Source texts of formatted documents
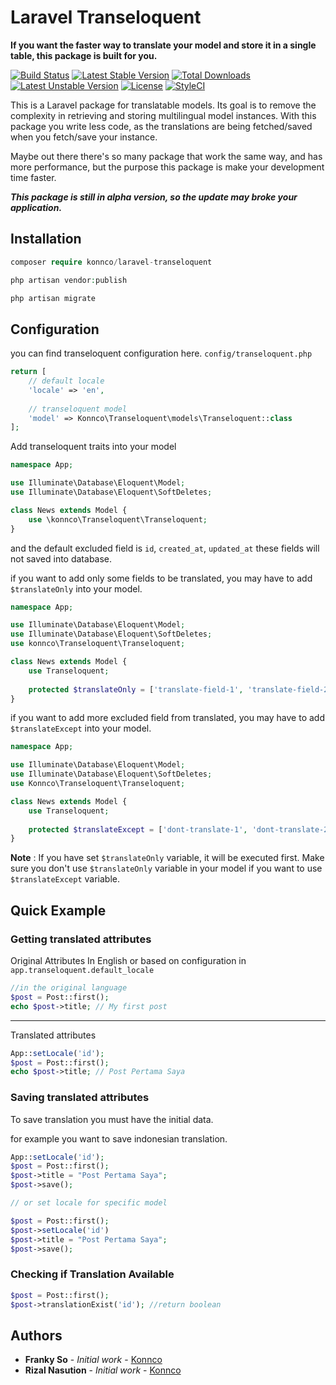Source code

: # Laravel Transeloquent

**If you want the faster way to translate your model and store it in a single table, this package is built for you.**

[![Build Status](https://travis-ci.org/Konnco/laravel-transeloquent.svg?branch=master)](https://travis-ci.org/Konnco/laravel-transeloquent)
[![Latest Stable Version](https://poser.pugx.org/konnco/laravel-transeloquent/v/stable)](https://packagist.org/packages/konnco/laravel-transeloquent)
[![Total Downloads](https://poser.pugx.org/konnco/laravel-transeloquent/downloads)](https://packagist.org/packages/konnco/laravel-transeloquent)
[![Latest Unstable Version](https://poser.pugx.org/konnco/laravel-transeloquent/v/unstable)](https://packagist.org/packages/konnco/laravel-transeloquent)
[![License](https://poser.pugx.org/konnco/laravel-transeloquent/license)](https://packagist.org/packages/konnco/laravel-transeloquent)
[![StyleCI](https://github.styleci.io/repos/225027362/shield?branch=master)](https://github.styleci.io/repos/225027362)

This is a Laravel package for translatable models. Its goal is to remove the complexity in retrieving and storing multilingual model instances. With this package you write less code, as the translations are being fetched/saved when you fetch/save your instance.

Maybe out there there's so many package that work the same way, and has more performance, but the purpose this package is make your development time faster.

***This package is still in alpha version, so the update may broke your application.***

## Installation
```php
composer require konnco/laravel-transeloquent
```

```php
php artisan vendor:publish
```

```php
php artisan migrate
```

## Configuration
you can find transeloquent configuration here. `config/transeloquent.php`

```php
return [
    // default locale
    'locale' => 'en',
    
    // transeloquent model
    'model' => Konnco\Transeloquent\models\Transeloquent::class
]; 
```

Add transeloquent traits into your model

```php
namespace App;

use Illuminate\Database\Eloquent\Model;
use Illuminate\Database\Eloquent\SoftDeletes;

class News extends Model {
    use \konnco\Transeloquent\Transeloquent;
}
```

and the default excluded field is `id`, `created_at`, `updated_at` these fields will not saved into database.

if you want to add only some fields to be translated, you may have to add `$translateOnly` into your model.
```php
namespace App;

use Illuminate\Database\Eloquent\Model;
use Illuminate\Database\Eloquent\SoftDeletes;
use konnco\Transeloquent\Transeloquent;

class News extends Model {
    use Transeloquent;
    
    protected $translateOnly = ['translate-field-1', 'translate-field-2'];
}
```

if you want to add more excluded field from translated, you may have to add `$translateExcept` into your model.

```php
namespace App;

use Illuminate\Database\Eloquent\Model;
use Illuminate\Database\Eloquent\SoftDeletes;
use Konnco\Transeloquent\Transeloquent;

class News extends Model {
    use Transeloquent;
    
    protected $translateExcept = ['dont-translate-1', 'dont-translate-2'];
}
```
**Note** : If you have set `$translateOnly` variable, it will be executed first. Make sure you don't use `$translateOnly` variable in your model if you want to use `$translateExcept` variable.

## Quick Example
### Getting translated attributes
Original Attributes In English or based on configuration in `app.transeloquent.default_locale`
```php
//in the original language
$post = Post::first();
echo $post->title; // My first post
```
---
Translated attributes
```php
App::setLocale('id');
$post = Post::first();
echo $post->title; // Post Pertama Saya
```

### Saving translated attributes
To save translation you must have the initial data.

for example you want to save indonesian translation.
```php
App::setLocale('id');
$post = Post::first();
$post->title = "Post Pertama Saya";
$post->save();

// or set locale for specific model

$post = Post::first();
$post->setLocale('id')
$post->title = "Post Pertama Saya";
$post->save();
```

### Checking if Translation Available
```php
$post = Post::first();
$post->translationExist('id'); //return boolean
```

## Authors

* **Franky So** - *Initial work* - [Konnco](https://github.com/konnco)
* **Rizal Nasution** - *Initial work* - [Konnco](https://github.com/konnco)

Work order - Scan the data for the string "master" and copy each line in which it occurs.

Problem solution -
[![Build Status](https://travis-ci.org/Konnco/laravel-transeloquent.svg?branch=master)](https://travis-ci.org/Konnco/laravel-transeloquent)
[![StyleCI](https://github.styleci.io/repos/225027362/shield?branch=master)](https://github.styleci.io/repos/225027362)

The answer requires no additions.